Scotland’s reputation as the place to train the cyber spooks of the future has been underlined by the UK’s tech security body.
Two of the nation’s universities have been named Academic Centres of Excellence in Cyber Security Education (ACE-CSE) for delivering first-rate cyber security education on campus and promoting cyber skills in the community.
Abertay in Dundee and Edinburgh Napier were recognised by the National Cyber Security Centre (NCSC) – part of GCHQ – alongside Lancaster, Southampton, South Wales, Surrey, Warwick and the West of England universities.
Abertay is one of seven gold standard ACE-CSEs, recognised for the high quality of teaching, research and outreach work.
Its plans for the cyberQuarter – a project that has attracted £11.7m of UK and Scottish Government funding through the Tay Cities Region Deal, combined with a £6.5m investment from Abertay – were a key factor in the NCSC award.

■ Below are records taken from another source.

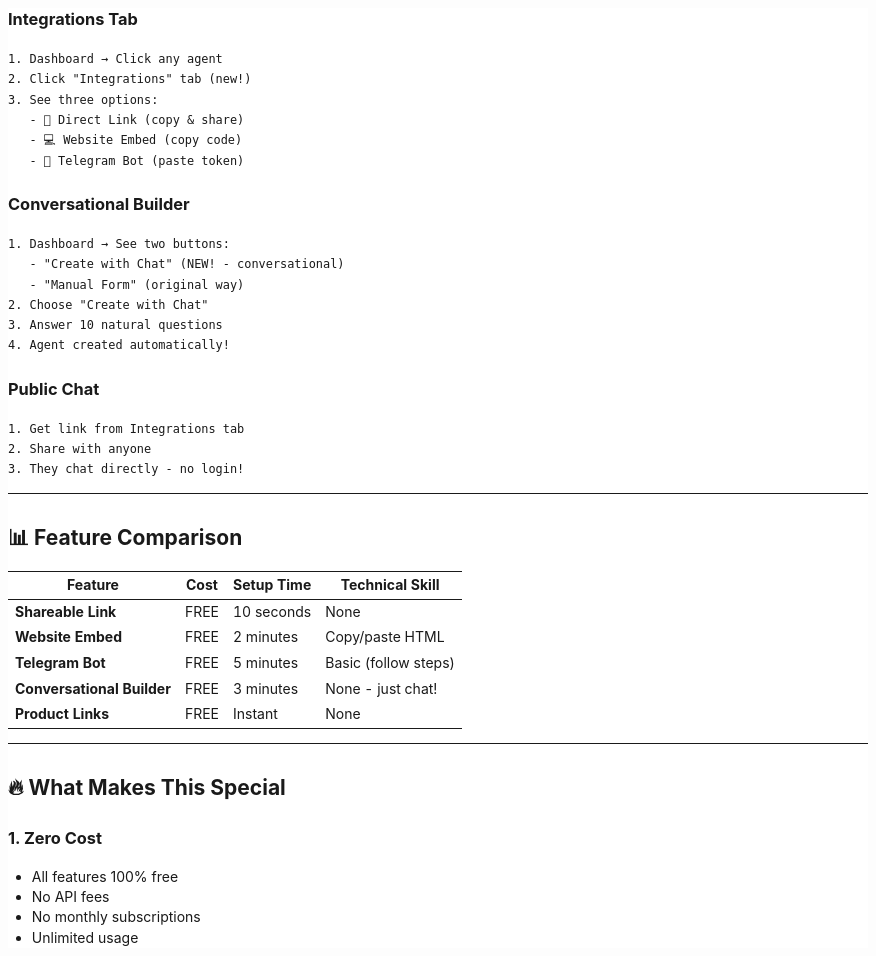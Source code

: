 ### Integrations Tab
```
1. Dashboard → Click any agent
2. Click "Integrations" tab (new!)
3. See three options:
   - 🔗 Direct Link (copy & share)
   - 💻 Website Embed (copy code)
   - 📱 Telegram Bot (paste token)
```

### Conversational Builder
```
1. Dashboard → See two buttons:
   - "Create with Chat" (NEW! - conversational)
   - "Manual Form" (original way)
2. Choose "Create with Chat"
3. Answer 10 natural questions
4. Agent created automatically!
```

### Public Chat
```
1. Get link from Integrations tab
2. Share with anyone
3. They chat directly - no login!
```

---

## 📊 Feature Comparison

| Feature | Cost | Setup Time | Technical Skill |
|---------|------|------------|-----------------|
| **Shareable Link** | FREE | 10 seconds | None |
| **Website Embed** | FREE | 2 minutes | Copy/paste HTML |
| **Telegram Bot** | FREE | 5 minutes | Basic (follow steps) |
| **Conversational Builder** | FREE | 3 minutes | None - just chat! |
| **Product Links** | FREE | Instant | None |

---

## 🔥 What Makes This Special

### 1. **Zero Cost**
- All features 100% free
- No API fees
- No monthly subscriptions
- Unlimited usage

The cyberQuarter will bring a new research and development centre to Abertay’s campus, providing a space where industry, academics and students work together on solutions to real-world cyber security problems.
It is also designed to attract existing cyber security firms to Dundee, support the creation of new companies and boost the security and resilience of Scottish businesses.
The NCSC also recognised a range of existing and planned work, including a project to increase female representation in the sector, an initiative to retrain armed forces veterans with cyber skills and a commitment to increase cyber security skills among students and staff.
The ACE-CSE will become the pathway for Abertay students to interact with and benefit from the research and knowledge exchange activities of the cyberQuarter and its business links.
Professor Nigel Seaton, principal of Abertay University, said: “Being named a UK ACE-CSE and the launch of the cyberQuarter project will place the university and the city of Dundee at the heart of Scotland’s cyber security sector.
“We are confident that by combining academic expertise, student talent, enterprise support and industry knowledge in this way, we have all the ingredients for significant sectoral growth and new job opportunities, as well as innovation in research and business development.”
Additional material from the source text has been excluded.